Timespan becomes a proxy for problem complexity with a concomitant proxy as a measure of human capability.

Horizontal Accountability and Authority

Organizational structure is the way we define the working relationship between two people with respect to accountability and authority. Vertical relationships are managerial, assumptive in nature, it’s the manager who has both the authority and the accountability for output.

Horizontal relationships, however, are tricky. Two people are required to work together but neither is each other’s manager. Notice the word is required, not recommended, not suggested, but required. In that working relationship, who is accountable and who has the authority? This is the dotted line dilemma.

And this is a dilemma, because most companies fail to define the accountability and authority in horizontal working relationships. Most companies hope the two people will just figure it out and get along. But, they don’t. The trouble presents as a communication problem or a personality conflict, when it is in fact, a structural issue.

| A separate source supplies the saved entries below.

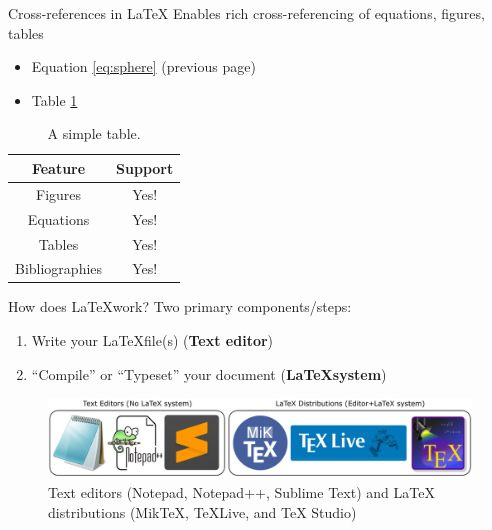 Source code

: \documentclass{beamer}
\begin{document}
{  \begin{frame}{Cross-references in \LaTeX}
    Enables rich cross-referencing of equations, figures, tables
    \begin{itemize}
      \item Equation \ref{eq:sphere} (previous page)
      \item Table \ref{tab:ex-table} 
    \end{itemize}
    \begin{table}
      \centering
      \begin{tabular}{c|c}
        \textbf{Feature} & \textbf{Support} \\ \hline
        Figures & Yes! \\ \hline
        Equations & Yes! \\ \hline
        Tables & Yes! \\ \hline
        Bibliographies & Yes! \\ 
      \end{tabular}
      \caption{A simple table.}
      \label{tab:ex-table}
    \end{table}
  \end{frame}

  \begin{frame}{How does \LaTeX work?}
    Two primary components/steps:
    \begin{enumerate}
      \item Write your \LaTeX file(s) (\textbf{Text editor})
      \item ``Compile'' or ``Typeset'' your document (\textbf{\LaTeX \;system})
    \end{enumerate}
    \vspace{0.125in}
    \begin{figure}
      \includegraphics[width=0.8\linewidth]{tex_systems.png}
      \caption{Text editors (Notepad, Notepad++, Sublime Text) and LaTeX distributions (MikTeX, TeXLive, and TeX Studio)}
      \label{fig:systems}
    \end{figure}
  \end{frame}

}
\end{document}
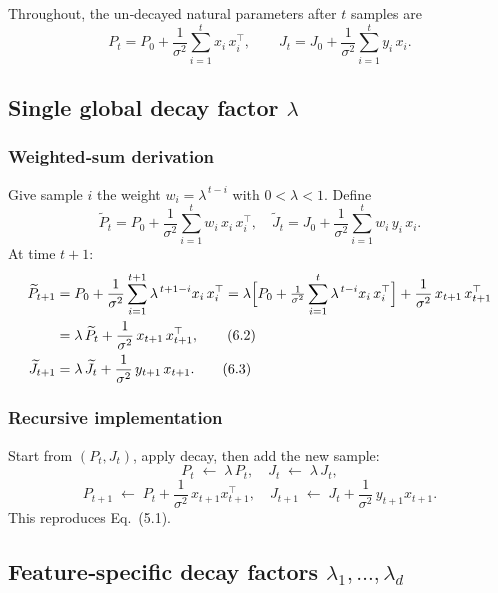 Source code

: \documentclass[11pt]{article}
\begin{document}
Throughout, the un‐decayed natural parameters after $t$ samples are
\begin{equation}\tag{6.0}
P_t = P_0 + \frac{1}{\sigma^2}\sum_{i=1}^t x_i\,x_i^\top,
\qquad
J_t = J_0 + \frac{1}{\sigma^2}\sum_{i=1}^t y_i\,x_i.
\end{equation}

\subsection{Single global decay factor \(\lambda\)}

\subsubsection{Weighted‐sum derivation}

Give sample \(i\) the weight \(w_i = \lambda^{\,t-i}\) with \(0<\lambda<1\).  Define
\begin{equation}\tag{6.1}
\widetilde P_t
= P_0 + \frac{1}{\sigma^2}\sum_{i=1}^t w_i\,x_i\,x_i^\top,
\quad
\widetilde J_t
= J_0 + \frac{1}{\sigma^2}\sum_{i=1}^t w_i\,y_i\,x_i.
\end{equation}
At time \(t+1\):
\begin{align}
\widetilde P_{t+1}
&= P_0 + \frac{1}{\sigma^2}\sum_{i=1}^{t+1}\lambda^{\,t+1-i}x_i\,x_i^\top
= \lambda\Bigl[P_0 + \tfrac{1}{\sigma^2}\sum_{i=1}^t\lambda^{\,t-i}x_i\,x_i^\top\Bigr]
  + \frac{1}{\sigma^2}\,x_{t+1}\,x_{t+1}^\top\notag\\
&= \lambda\,\widetilde P_t + \frac{1}{\sigma^2}\,x_{t+1}\,x_{t+1}^\top,
\tag{6.2}\\
\widetilde J_{t+1}
&= \lambda\,\widetilde J_t + \frac{1}{\sigma^2}\,y_{t+1}\,x_{t+1}.
\tag{6.3}
\end{align}

\subsubsection{Recursive implementation}

Start from \((P_t,J_t)\), apply decay, then add the new sample:
\[
P_t \;\leftarrow\;\lambda\,P_t,\quad
J_t \;\leftarrow\;\lambda\,J_t,
\]
\[
P_{t+1}\;\leftarrow\;P_t + \frac{1}{\sigma^2}\,x_{t+1}x_{t+1}^\top,
\quad
J_{t+1}\;\leftarrow\;J_t + \frac{1}{\sigma^2}\,y_{t+1}x_{t+1}.
\]
This reproduces Eq.~(5.1).

\subsection{Feature‐specific decay factors \(\lambda_1,\dots,\lambda_d\)}
\end{document}
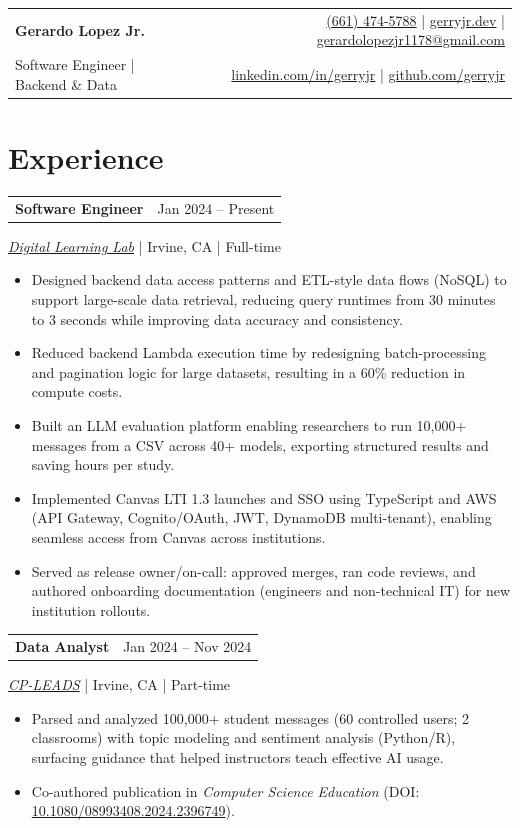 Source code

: \documentclass[11pt]{article}
\makeatletter
\newcommand{\twocol}[2]{%
  \noindent\begin{tabularx}{\textwidth}{@{}X r@{}}
    #1 & #2 \\
  \end{tabularx}\par
}
\newcommand{\roleblock}[5]{%
  \twocol{\textbf{#1}}{\textcolor{meta}{#2}}%
  {\textcolor{meta}{#3 \;|\; #4 \;|\; #5}}\par
}
\newenvironment{resumeItemize}{%
  \begin{itemize}[leftmargin=*, topsep=1pt, itemsep=0pt, parsep=0pt, partopsep=0pt]%
}{%
  \end{itemize}%
}
\makeatother
\begin{document}
\noindent\begin{tabularx}{\textwidth}{@{}X r@{}}
{\LARGE \textbf{Gerardo Lopez Jr.}} &
{\small
\href{tel:+16614745788}{(661) 474-5788} \;|\;
\href{https://gerryjr.dev}{gerryjr.dev} \;|\;
\href{mailto:gerardolopezjr1178@gmail.com}{gerardolopezjr1178@gmail.com}
} \\
[1pt]
{\large Software Engineer \textcolor{meta}{\;|\;} Backend \& Data} &
{\small
\href{https://linkedin.com/in/gerryjr}{linkedin.com/in/gerryjr} \;|\;
\href{https://github.com/gerryjr}{github.com/gerryjr}
} \\
\end{tabularx}

\vspace{2pt}
\small

\section{Experience}

\roleblock{Software Engineer}{Jan 2024 -- Present}{\href{https://www.digitallearninglab.org/}{\textit{Digital Learning Lab}}}{Irvine, CA}{Full-time}
\begin{resumeItemize}
  \item Designed backend data access patterns and ETL-style data flows (NoSQL) to support large-scale data retrieval, reducing query runtimes from 30 minutes to 3 seconds while improving data accuracy and consistency.
  \item Reduced backend Lambda execution time by redesigning batch-processing and pagination logic for large datasets, resulting in a 60\% reduction in compute costs.
  \item Built an LLM evaluation platform enabling researchers to run 10,000+ messages from a CSV across 40+ models, exporting structured results and saving hours per study.
  \item Implemented Canvas LTI 1.3 launches and SSO using TypeScript and AWS (API Gateway, Cognito/OAuth, JWT, DynamoDB multi-tenant), enabling seamless access from Canvas across institutions.
  \item Served as release owner/on-call: approved merges, ran code reviews, and authored onboarding \mbox{documentation} (engineers and non-technical IT) for new institution rollouts.
\end{resumeItemize}
\vspace{3pt}

\roleblock{Data Analyst}{Jan 2024 -- Nov 2024}{\href{https://sites.uci.edu/cpleads/}{\textit{CP-LEADS}}}{Irvine, CA}{Part-time}
\begin{resumeItemize}
  \item Parsed and analyzed 100,000+ student messages (60 controlled users; 2 classrooms) with topic modeling and sentiment analysis (Python/R), surfacing guidance that helped instructors teach effective AI usage.
  \item Co-authored publication in \textit{Computer Science Education} (DOI: \href{https://doi.org/10.1080/08993408.2024.2396749}{10.1080/08993408.2024.2396749}).
\end{resumeItemize}
\vspace{3pt}
\end{document}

My favorite example is the marketing director and the sales director. Neither is each other’s manager, but they are required to coordinate together. We hope they would be able to figure it out, but they don’t, because we failed to define the accountability and the authority in that horizontal working relationship.

The marketing director and the sales director are both accountable to construct their respective annual budgets prior to December of each year. They are also required to meet and coordinate where things require coordination. The marketing director may plan and budget for trade shows, but must coordinate with the sales director to allocate sales people to participate in the trade show booth. The sales director may plan and budget to add additional sales people to the sales team, but must coordinate with the marketing director to add more lead flow from the marketing system.

So, if the marketing director calls a meeting with the sales director, is the sales director obligated to go? Yes, why?  Because we have established an accountability for respective annual budgets and required that they coordinate.

Of course they have to schedule the coordination meeting at a suitable time, but they are required to do so.

Defining the accountability and the authority in these horizontal working relationships is what makes them tick.